====== DATA TO EXAMINE ======
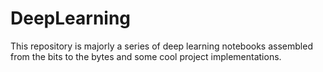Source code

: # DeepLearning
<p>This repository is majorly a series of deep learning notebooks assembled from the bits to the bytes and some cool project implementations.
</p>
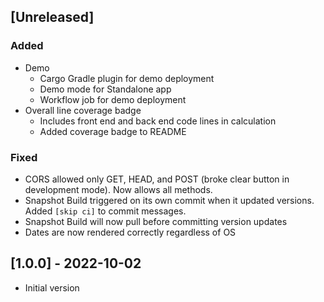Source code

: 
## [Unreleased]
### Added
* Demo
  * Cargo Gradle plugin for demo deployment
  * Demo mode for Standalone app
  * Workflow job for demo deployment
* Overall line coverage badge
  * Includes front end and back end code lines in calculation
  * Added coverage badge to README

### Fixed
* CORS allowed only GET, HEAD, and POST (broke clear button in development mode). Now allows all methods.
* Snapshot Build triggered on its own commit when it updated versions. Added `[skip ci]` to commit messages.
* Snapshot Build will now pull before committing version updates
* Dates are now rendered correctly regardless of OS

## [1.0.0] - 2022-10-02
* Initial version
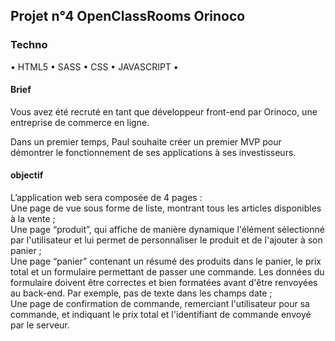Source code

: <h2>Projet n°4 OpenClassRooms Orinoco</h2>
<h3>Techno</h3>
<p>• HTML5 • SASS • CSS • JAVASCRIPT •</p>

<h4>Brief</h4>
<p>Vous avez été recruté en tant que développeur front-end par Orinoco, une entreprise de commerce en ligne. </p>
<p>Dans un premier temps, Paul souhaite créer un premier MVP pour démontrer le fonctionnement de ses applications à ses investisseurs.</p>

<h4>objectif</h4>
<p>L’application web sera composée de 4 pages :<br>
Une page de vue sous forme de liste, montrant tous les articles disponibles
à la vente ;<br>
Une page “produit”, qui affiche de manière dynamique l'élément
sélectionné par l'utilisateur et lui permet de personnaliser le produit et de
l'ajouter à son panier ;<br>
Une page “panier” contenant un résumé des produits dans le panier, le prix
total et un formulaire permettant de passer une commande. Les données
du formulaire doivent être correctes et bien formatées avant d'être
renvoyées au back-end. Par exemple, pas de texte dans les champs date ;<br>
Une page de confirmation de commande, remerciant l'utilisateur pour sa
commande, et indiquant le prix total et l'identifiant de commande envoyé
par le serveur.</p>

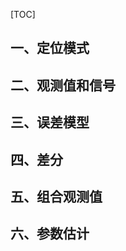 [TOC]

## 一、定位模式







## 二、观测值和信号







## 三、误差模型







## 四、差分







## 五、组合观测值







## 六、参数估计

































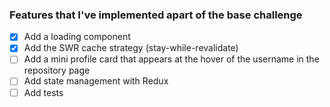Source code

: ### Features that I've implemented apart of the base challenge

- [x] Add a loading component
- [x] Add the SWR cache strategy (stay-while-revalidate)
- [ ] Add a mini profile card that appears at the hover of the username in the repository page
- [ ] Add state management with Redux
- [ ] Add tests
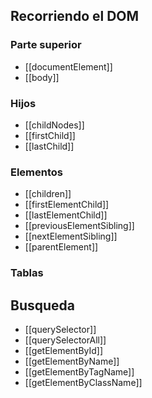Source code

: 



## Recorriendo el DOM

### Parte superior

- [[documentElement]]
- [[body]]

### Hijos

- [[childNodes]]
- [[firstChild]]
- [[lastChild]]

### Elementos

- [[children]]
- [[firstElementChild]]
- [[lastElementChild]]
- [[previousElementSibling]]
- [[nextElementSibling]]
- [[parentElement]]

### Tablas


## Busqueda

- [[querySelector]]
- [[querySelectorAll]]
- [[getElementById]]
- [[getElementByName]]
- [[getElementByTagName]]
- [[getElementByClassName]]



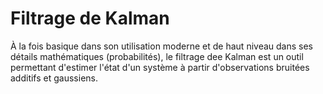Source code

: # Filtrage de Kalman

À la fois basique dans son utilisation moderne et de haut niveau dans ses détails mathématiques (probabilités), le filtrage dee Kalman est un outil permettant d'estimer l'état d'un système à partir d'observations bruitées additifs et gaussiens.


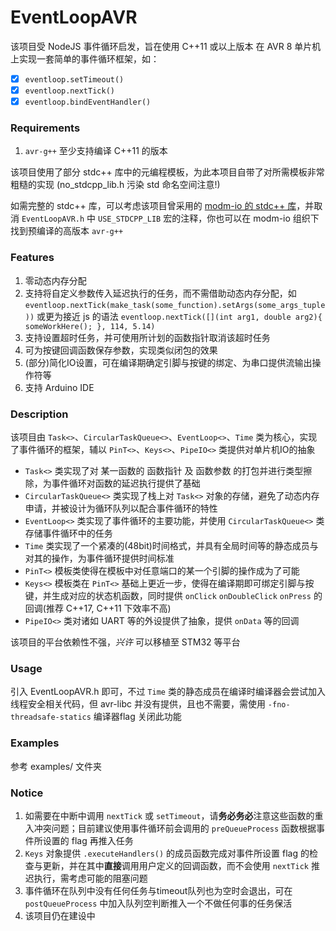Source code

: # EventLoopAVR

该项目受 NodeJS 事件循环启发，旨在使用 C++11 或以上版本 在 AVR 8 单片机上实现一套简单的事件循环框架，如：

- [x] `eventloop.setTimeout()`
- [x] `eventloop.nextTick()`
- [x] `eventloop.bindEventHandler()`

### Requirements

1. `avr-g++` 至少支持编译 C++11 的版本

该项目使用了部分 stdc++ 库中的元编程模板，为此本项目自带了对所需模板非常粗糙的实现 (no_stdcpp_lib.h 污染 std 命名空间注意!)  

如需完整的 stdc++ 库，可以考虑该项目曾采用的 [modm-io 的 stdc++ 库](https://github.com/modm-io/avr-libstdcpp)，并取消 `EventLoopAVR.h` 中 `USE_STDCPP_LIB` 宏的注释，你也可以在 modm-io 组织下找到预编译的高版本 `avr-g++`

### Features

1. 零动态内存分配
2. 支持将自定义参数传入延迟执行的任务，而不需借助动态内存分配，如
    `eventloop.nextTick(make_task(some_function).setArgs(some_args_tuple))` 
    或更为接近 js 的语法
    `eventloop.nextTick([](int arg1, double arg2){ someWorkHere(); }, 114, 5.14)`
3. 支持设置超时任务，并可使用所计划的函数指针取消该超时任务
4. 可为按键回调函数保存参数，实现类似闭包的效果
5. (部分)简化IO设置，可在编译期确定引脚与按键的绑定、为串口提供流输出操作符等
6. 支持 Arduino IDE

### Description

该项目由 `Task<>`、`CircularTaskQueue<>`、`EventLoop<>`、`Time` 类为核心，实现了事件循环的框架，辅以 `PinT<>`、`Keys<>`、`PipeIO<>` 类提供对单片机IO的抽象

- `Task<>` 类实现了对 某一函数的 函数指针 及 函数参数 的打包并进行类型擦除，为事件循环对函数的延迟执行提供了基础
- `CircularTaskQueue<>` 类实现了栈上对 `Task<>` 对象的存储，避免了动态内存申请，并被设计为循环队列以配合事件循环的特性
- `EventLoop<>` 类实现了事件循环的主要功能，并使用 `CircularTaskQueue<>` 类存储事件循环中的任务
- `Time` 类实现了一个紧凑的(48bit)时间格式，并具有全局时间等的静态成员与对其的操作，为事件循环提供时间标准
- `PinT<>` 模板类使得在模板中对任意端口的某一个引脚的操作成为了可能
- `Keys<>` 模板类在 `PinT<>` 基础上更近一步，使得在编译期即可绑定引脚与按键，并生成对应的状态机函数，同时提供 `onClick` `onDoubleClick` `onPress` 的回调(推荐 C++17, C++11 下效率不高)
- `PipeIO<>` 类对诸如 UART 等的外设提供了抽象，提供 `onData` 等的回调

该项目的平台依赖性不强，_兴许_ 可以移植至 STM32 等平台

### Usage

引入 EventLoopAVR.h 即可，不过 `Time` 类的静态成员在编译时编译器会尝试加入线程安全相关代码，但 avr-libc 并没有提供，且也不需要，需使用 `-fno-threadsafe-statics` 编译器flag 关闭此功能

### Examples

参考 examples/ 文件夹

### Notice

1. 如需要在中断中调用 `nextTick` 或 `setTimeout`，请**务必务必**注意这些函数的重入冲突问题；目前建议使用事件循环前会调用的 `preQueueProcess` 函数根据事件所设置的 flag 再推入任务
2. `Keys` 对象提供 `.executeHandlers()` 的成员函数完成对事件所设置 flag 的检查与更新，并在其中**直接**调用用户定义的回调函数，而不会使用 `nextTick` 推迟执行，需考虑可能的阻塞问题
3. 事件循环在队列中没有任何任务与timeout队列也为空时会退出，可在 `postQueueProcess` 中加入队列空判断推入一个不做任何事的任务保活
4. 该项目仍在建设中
======
Retype nothing except the lines from the first line of the listing above through the line with "badge to README", exactly as they stand, and no pictures.

Source code

: # DeepLearning
<p>This repository is majorly a series of deep learning notebooks assembled from the bits to the bytes and some cool project implementations.
</p>
Source code

: 
## [Unreleased]
### Added
* Demo
  * Cargo Gradle plugin for demo deployment
  * Demo mode for Standalone app
  * Workflow job for demo deployment
* Overall line coverage badge
  * Includes front end and back end code lines in calculation
  * Added coverage badge to README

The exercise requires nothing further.